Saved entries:
++++++++
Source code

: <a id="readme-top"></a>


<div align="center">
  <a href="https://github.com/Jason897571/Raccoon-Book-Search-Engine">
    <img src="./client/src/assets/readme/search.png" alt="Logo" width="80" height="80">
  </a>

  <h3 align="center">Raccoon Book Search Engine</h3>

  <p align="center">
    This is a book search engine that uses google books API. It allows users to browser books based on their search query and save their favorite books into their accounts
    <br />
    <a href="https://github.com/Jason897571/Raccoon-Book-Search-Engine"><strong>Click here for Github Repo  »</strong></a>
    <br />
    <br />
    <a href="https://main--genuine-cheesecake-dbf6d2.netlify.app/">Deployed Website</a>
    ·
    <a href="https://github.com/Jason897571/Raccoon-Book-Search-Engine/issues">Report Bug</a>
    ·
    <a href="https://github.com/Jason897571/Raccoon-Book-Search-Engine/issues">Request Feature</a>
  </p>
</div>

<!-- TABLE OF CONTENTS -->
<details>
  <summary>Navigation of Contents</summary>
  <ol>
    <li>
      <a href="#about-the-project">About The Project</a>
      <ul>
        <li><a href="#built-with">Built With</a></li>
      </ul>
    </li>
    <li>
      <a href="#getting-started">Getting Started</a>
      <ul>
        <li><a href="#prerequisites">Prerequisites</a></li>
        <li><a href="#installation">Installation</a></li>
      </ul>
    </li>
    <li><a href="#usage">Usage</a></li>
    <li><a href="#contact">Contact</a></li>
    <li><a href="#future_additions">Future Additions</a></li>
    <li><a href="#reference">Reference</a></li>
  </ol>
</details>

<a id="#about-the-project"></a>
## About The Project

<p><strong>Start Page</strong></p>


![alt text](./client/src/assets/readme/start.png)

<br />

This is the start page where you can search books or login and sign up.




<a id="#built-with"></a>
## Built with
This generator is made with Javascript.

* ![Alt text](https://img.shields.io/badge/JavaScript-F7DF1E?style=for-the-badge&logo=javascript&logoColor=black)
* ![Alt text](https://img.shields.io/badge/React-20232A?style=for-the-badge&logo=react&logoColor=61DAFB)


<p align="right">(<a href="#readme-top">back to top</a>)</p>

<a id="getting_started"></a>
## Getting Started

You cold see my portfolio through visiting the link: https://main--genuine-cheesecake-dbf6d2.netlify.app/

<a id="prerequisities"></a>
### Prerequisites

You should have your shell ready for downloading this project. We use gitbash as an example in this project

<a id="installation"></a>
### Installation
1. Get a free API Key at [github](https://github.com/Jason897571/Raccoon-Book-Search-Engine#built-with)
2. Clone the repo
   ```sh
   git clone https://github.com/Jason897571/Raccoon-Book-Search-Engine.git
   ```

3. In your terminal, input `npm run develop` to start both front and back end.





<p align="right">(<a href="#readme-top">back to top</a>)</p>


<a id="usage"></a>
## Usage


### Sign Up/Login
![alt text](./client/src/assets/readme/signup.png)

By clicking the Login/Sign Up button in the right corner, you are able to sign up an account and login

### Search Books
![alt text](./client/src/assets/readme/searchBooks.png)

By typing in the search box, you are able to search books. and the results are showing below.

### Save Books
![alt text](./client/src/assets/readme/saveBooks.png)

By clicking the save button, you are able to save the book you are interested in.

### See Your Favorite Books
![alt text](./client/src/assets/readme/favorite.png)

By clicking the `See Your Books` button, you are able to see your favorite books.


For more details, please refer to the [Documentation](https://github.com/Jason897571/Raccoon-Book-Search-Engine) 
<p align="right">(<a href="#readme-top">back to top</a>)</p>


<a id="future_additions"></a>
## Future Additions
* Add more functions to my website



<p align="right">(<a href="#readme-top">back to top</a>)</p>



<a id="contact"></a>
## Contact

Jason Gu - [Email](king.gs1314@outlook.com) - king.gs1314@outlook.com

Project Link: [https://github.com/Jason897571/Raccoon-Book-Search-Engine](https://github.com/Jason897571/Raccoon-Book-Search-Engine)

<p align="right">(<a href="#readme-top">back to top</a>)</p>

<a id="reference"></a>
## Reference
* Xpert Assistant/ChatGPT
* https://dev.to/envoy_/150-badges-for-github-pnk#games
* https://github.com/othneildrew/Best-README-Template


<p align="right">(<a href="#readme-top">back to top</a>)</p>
++++++++
Your goal: Your answer must be the records above, repeated exactly.

Output below:
Source code

: <a id="readme-top"></a>


<div align="center">
  <a href="https://github.com/Jason897571/Raccoon-Book-Search-Engine">
    <img src="./client/src/assets/readme/search.png" alt="Logo" width="80" height="80">
  </a>

  <h3 align="center">Raccoon Book Search Engine</h3>

  <p align="center">
    This is a book search engine that uses google books API. It allows users to browser books based on their search query and save their favorite books into their accounts
    <br />
    <a href="https://github.com/Jason897571/Raccoon-Book-Search-Engine"><strong>Click here for Github Repo  »</strong></a>
    <br />
    <br />
    <a href="https://main--genuine-cheesecake-dbf6d2.netlify.app/">Deployed Website</a>
    ·
    <a href="https://github.com/Jason897571/Raccoon-Book-Search-Engine/issues">Report Bug</a>
    ·
    <a href="https://github.com/Jason897571/Raccoon-Book-Search-Engine/issues">Request Feature</a>
  </p>
</div>

<!-- TABLE OF CONTENTS -->
<details>
  <summary>Navigation of Contents</summary>
  <ol>
    <li>
      <a href="#about-the-project">About The Project</a>
      <ul>
        <li><a href="#built-with">Built With</a></li>
      </ul>
    </li>
    <li>
      <a href="#getting-started">Getting Started</a>
      <ul>
        <li><a href="#prerequisites">Prerequisites</a></li>
        <li><a href="#installation">Installation</a></li>
      </ul>
    </li>
    <li><a href="#usage">Usage</a></li>
    <li><a href="#contact">Contact</a></li>
    <li><a href="#future_additions">Future Additions</a></li>
    <li><a href="#reference">Reference</a></li>
  </ol>
</details>

<a id="#about-the-project"></a>
## About The Project

<p><strong>Start Page</strong></p>


![alt text](./client/src/assets/readme/start.png)

<br />

This is the start page where you can search books or login and sign up.




<a id="#built-with"></a>
## Built with
This generator is made with Javascript.

* ![Alt text](https://img.shields.io/badge/JavaScript-F7DF1E?style=for-the-badge&logo=javascript&logoColor=black)
* ![Alt text](https://img.shields.io/badge/React-20232A?style=for-the-badge&logo=react&logoColor=61DAFB)


<p align="right">(<a href="#readme-top">back to top</a>)</p>

<a id="getting_started"></a>
## Getting Started

You cold see my portfolio through visiting the link: https://main--genuine-cheesecake-dbf6d2.netlify.app/

<a id="prerequisities"></a>
### Prerequisites

You should have your shell ready for downloading this project. We use gitbash as an example in this project

<a id="installation"></a>
### Installation
1. Get a free API Key at [github](https://github.com/Jason897571/Raccoon-Book-Search-Engine#built-with)
2. Clone the repo
   ```sh
   git clone https://github.com/Jason897571/Raccoon-Book-Search-Engine.git
   ```

3. In your terminal, input `npm run develop` to start both front and back end.





<p align="right">(<a href="#readme-top">back to top</a>)</p>


<a id="usage"></a>
## Usage


### Sign Up/Login
![alt text](./client/src/assets/readme/signup.png)

By clicking the Login/Sign Up button in the right corner, you are able to sign up an account and login

### Search Books
![alt text](./client/src/assets/readme/searchBooks.png)

By typing in the search box, you are able to search books. and the results are showing below.

### Save Books
![alt text](./client/src/assets/readme/saveBooks.png)

By clicking the save button, you are able to save the book you are interested in.

### See Your Favorite Books
![alt text](./client/src/assets/readme/favorite.png)

By clicking the `See Your Books` button, you are able to see your favorite books.


For more details, please refer to the [Documentation](https://github.com/Jason897571/Raccoon-Book-Search-Engine) 
<p align="right">(<a href="#readme-top">back to top</a>)</p>


<a id="future_additions"></a>
## Future Additions
* Add more functions to my website



<p align="right">(<a href="#readme-top">back to top</a>)</p>



<a id="contact"></a>
## Contact

Jason Gu - [Email](king.gs1314@outlook.com) - king.gs1314@outlook.com

Project Link: [https://github.com/Jason897571/Raccoon-Book-Search-Engine](https://github.com/Jason897571/Raccoon-Book-Search-Engine)

<p align="right">(<a href="#readme-top">back to top</a>)</p>

<a id="reference"></a>
## Reference
* Xpert Assistant/ChatGPT
* https://dev.to/envoy_/150-badges-for-github-pnk#games
* https://github.com/othneildrew/Best-README-Template


<p align="right">(<a href="#readme-top">back to top</a>)</p>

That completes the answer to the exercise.